A simplified reproduction of the [tutorial notebook](http://)https://www.kaggle.com/jiashenliu/introduction-to-financial-concepts-and-data provided by the content organizers. By "simplified" I am meaning that the usage of ultra familiar tools is maximized. Hope it will ease the on-boarding of new joiners in this competition. Heavily inspired by this [notebook](http://)https://www.kaggle.com/lucasmorin/realised-vol-weighted-regression-baseline?select=sample_submission.csv. 

### Importing all necessary libraries

In [None]:

import numpy as np
import pandas as pd
import matplotlib.pyplot as plt
import seaborn as sns
from sklearn.metrics import r2_score
import glob

In [None]:
# For quickly switching between training and test data
def train_test(mode):
    # mode = "train"/"test"
    file_name = '../input/optiver-realized-volatility-prediction/' + mode + '.csv'
    return pd.read_csv(file_name)



In [None]:
train = train_test("train")
train.head()

The *order_book* data are partitioned on the basis of *stock_id*. The following command lists all the parquet file names, it will help us to iterate over all stocks in later section.

In [None]:
order_book_training = glob.glob('/kaggle/input/optiver-realized-volatility-prediction/book_train.parquet/*')

Each member in *order_book_training* corresponds to a single stock. Each stock contains several *time_id*. The goal is to predict volatility for each (*stock_id, time_id*) tuples.

Here we utilize the fact that the Panda's groupby operation retains the order of the rows. We write a custom aggregate function to calculate WAP -> tik to tik returns -> realized volatility.

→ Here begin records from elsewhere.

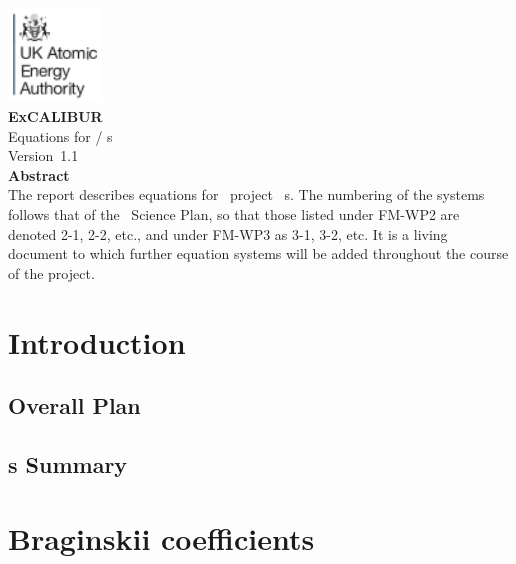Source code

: \documentclass[11pt,twoside,a4paper]{article}
\newcommand{\culhamtitle}{\LARGE Equations for \exc/\nep \; \Papp s  \\[1.0\baselineskip] Version~1.1 }%
\begin{document}
\begin{titlepage}%
\vspace*{-30mm}%
\includegraphics[width=2.5cm]{../corpics/cofaplus} \\[2.0\baselineskip]%
{\LARGE {\textbf{\textsf{ExCALIBUR}}}}\\[2.0\baselineskip]%
{\LARGE \culhamtitle } \\[2.0\baselineskip]%
{\textbf{\textsf{Abstract}}}\\%
The report describes equations for \exc \ project \nep \ \Papp s.  %
The numbering of the systems follows that of the \nep\ Science Plan, so %
that those listed under FM-WP2 are denoted 2-1, 2-2, etc., and %
under FM-WP3 as 3-1, 3-2, etc. It is a living document to which further equation %
systems will be added throughout the course of the project.%
\end{titlepage}%



\clearpage
\section{Introduction}\label{sec:intro}

\subsection{Overall Plan}\label{sec:plana}

\subsection{\Papp s Summary}\label{sec:papp}

\section{Braginskii coefficients}\label{sec:bragin}

\clearpage
\end{document}
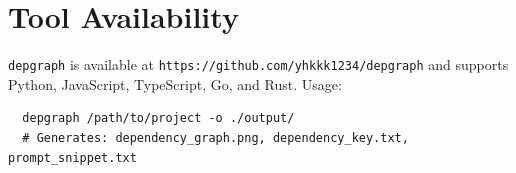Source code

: \documentclass[11pt,a4paper]{article}
\begin{document}
\section*{Tool Availability}
\texttt{depgraph} is available at \texttt{https://github.com/yhkkk1234/depgraph} and supports Python, JavaScript, TypeScript, Go, and Rust. Usage:
\begin{verbatim}
  depgraph /path/to/project -o ./output/
  # Generates: dependency_graph.png, dependency_key.txt, prompt_snippet.txt
\end{verbatim}

\end{document}
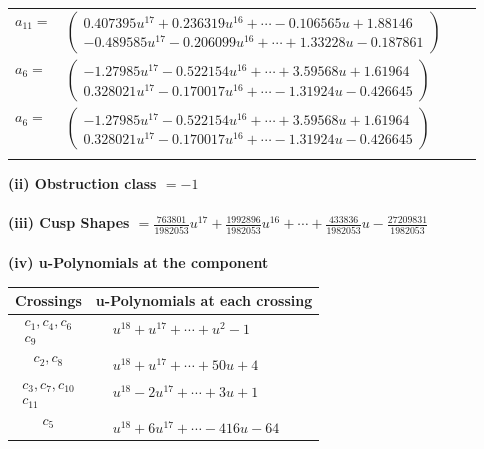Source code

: \documentclass[1p]{elsarticle_modified}
\theoremstyle{definition}
\begin{document}
\begin{tabular}{m{7pt} m{180pt} m{7pt} m{180pt} }
\flushright $a_{11}=$&$\begin{pmatrix}0.407395 u^{17}+0.236319 u^{16}+\cdots-0.106565 u+1.88146\\-0.489585 u^{17}-0.206099 u^{16}+\cdots+1.33228 u-0.187861\end{pmatrix}$ \\
\flushright $a_{6}=$&$\begin{pmatrix}-1.27985 u^{17}-0.522154 u^{16}+\cdots+3.59568 u+1.61964\\0.328021 u^{17}-0.170017 u^{16}+\cdots-1.31924 u-0.426645\end{pmatrix}$\\ \flushright $a_{6}=$&$\begin{pmatrix}-1.27985 u^{17}-0.522154 u^{16}+\cdots+3.59568 u+1.61964\\0.328021 u^{17}-0.170017 u^{16}+\cdots-1.31924 u-0.426645\end{pmatrix}$\\&\end{tabular}
\flushleft \textbf{(ii) Obstruction class $= -1$}\\~\\
\flushleft \textbf{(iii) Cusp Shapes $= \frac{763801}{1982053} u^{17}+\frac{1992896}{1982053} u^{16}+\cdots+\frac{433836}{1982053} u-\frac{27209831}{1982053}$}\\~\\
\newpage\renewcommand{\arraystretch}{1}
\flushleft \textbf{(iv) u-Polynomials at the component}\newline \\
\begin{tabular}{m{50pt}|m{274pt}}
Crossings & \hspace{64pt}u-Polynomials at each crossing \\
\hline $$\begin{aligned}c_{1},c_{4},c_{6}\\c_{9}\end{aligned}$$&$\begin{aligned}
&u^{18}+u^{17}+\cdots+u^2-1
\end{aligned}$\\
\hline $$\begin{aligned}c_{2},c_{8}\end{aligned}$$&$\begin{aligned}
&u^{18}+u^{17}+\cdots+50 u+4
\end{aligned}$\\
\hline $$\begin{aligned}c_{3},c_{7},c_{10}\\c_{11}\end{aligned}$$&$\begin{aligned}
&u^{18}-2 u^{17}+\cdots+3 u+1
\end{aligned}$\\
\hline $$\begin{aligned}c_{5}\end{aligned}$$&$\begin{aligned}
&u^{18}+6 u^{17}+\cdots-416 u-64
\end{aligned}$\\
\hline
\end{tabular}\\~\\
\end{document}
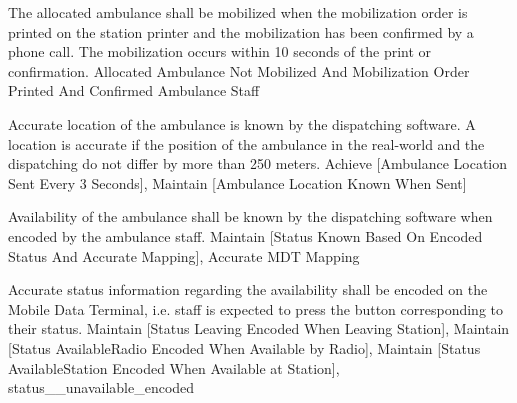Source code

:   \startkaosspec
  	 {The allocated ambulance shall be mobilized when the mobilization order is printed on the station printer and the mobilization has been confirmed by a phone call. The mobilization occurs within 10 seconds of the print or confirmation.}
  	 {Allocated Ambulance Not Mobilized And Mobilization Order Printed And Confirmed}
  	 {Ambulance Staff}
  \stopkaosspec

  
    {}

  \startkaosspec
  	 {Accurate location of the ambulance is known by the dispatching software. A location is accurate if the position of the ambulance in the real-world and the dispatching do not differ by more than 250 meters.}
  	 {Achieve [Ambulance Location Sent Every 3 Seconds], Maintain [Ambulance Location Known When Sent]}
  \stopkaosspec
  
  
    {}

  \startkaosspec
  	 {Availability of the ambulance shall be known by the dispatching software when encoded by the ambulance staff.}
  	 {Maintain [Status Known Based On Encoded Status And Accurate Mapping], Accurate MDT Mapping}
  \stopkaosspec
  
  \startkaosspec
  	 {Accurate status information regarding the availability shall be encoded on the Mobile Data Terminal, i.e. staff is expected to press the button corresponding to their status.}
  	 {Maintain [Status Leaving Encoded When Leaving Station], Maintain [Status AvailableRadio Encoded When Available by Radio], Maintain [Status AvailableStation Encoded When Available at Station], status__unavailable_encoded}
  \stopkaosspec
  
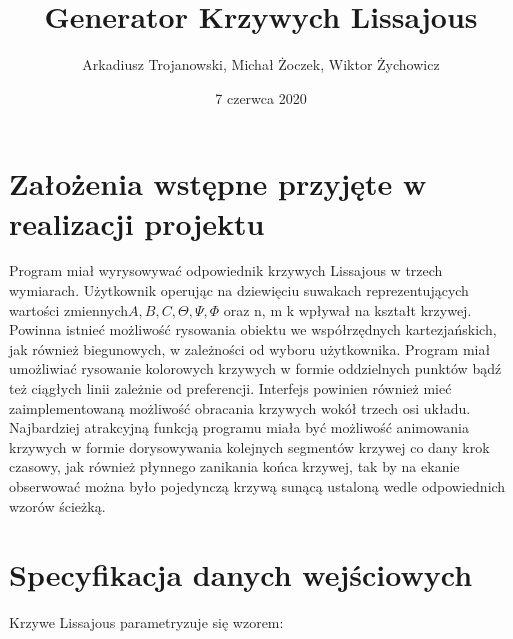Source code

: 


\title{
\huge {Generator Krzywych Lissajous} \\
}

\author{Arkadiusz Trojanowski, Michał Żoczek, Wiktor Żychowicz}
\date{7 czerwca 2020}
\maketitle
\section{Założenia wstępne przyjęte w realizacji projektu}
	Program miał wyrysowywać odpowiednik krzywych Lissajous w trzech wymiarach. Użytkownik operując na dziewięciu suwakach reprezentujących wartości zmiennych$ A, B, C, \Theta, \Psi, \Phi$ oraz n, m k wpływał na kształt krzywej. Powinna istnieć możliwość rysowania obiektu we współrzędnych kartezjańskich, jak również biegunowych, w zależności od wyboru użytkownika. Program miał umożliwiać rysowanie kolorowych krzywych w formie oddzielnych punktów bądź też ciągłych linii zależnie od preferencji. Interfejs powinien również mieć zaimplementowaną możliwość obracania krzywych wokół trzech osi układu. Najbardziej atrakcyjną funkcją programu miała być możliwość animowania krzywych w formie dorysowywania kolejnych segmentów krzywej co dany krok czasowy, jak również płynnego zanikania końca krzywej, tak by na ekanie obserwować można było pojedynczą krzywą sunącą ustaloną wedle odpowiednich wzorów ścieżką.
	
\section{Specyfikacja danych wejściowych}
Krzywe Lissajous parametryzuje się wzorem:

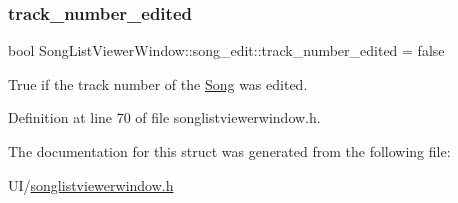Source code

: \subsubsection{\texorpdfstring{track\+\_\+number\+\_\+edited}{track\_number\_edited}}
{\footnotesize\ttfamily bool Song\+List\+Viewer\+Window\+::song\+\_\+edit\+::track\+\_\+number\+\_\+edited = false}



True if the track number of the \mbox{\hyperlink{class_song}{Song}} was edited. 



Definition at line 70 of file songlistviewerwindow.\+h.



The documentation for this struct was generated from the following file\+:\begin{DoxyCompactItemize}
\item 
U\+I/\mbox{\hyperlink{songlistviewerwindow_8h}{songlistviewerwindow.\+h}}\end{DoxyCompactItemize}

**Warning**: Custom aggregate functions are not Cythonized and they are slow. Basically cutom aggregate functions are syntactic sugars with a sprinkle of enhanced readability.

In [None]:
# custom aggregate function
def wap2vol(df):
    # wap2vol stands for WAP to Realized Volatility
    temp = np.log(df).diff() # calculating tik to tik returns
    # returning realized volatility
    return np.sqrt(np.sum(temp**2)) 

In [None]:
# function for calculating realized volatility per time id for a given stock
def rel_vol_time_id(path):
    # book: book is an order book
    book = pd.read_parquet(path) # order book for a stock id loaded
    # calculating WAP
    p1 = book["bid_price1"]
    p2 = book["ask_price1"]
    s1 = book["bid_size1"]
    s2 = book["ask_size1"]
    
    book["WAP"] = (p1*s2 + p2*s1) / (s1 + s2)
    # calculating realized volatility for each time_id
    transbook = book.groupby("time_id")["WAP"].agg(wap2vol)
    return transbook

Now we iterate over all order books and compute realized volatility of each (*stock_id, time_id*) tuples.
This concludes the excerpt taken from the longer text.